TASK INSTRUCTIONS:
Scan the material for "Screenshot". Copy every line it appears in.

—————

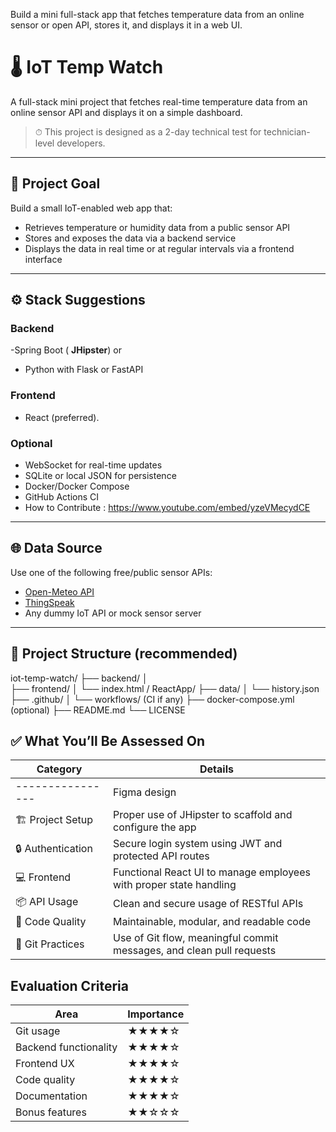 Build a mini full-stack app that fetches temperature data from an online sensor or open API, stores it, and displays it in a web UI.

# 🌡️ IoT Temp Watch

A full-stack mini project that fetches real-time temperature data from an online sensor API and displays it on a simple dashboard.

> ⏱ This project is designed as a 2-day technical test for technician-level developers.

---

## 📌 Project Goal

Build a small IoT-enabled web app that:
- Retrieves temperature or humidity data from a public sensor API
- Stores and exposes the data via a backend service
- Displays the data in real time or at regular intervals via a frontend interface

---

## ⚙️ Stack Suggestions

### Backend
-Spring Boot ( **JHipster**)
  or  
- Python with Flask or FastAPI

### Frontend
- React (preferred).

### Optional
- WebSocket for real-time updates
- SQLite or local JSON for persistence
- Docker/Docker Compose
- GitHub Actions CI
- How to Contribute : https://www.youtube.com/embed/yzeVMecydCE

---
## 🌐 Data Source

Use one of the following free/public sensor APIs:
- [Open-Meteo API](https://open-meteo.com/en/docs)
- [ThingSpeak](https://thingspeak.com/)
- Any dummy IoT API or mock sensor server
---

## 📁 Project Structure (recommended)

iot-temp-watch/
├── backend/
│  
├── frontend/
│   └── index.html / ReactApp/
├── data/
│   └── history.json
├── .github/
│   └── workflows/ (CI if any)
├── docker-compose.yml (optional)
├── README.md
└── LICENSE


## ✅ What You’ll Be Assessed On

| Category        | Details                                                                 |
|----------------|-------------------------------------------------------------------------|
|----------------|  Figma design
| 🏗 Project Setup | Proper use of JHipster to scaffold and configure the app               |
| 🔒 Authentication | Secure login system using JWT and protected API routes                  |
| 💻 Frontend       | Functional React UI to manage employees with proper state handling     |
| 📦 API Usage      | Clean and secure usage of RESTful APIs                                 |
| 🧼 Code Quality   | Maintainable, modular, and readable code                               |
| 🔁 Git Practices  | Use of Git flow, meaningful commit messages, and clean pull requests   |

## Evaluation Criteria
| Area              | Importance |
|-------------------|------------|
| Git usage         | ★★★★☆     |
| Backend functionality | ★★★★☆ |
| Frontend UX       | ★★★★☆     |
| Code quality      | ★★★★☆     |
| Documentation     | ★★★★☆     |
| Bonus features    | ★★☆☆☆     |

—————

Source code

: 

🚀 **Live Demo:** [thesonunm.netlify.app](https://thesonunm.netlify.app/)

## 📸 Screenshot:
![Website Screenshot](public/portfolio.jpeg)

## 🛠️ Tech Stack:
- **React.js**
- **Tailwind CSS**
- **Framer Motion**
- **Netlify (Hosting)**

—————

TASK RESPONSE:
## 📸 Screenshot:
![Website Screenshot](public/portfolio.jpeg)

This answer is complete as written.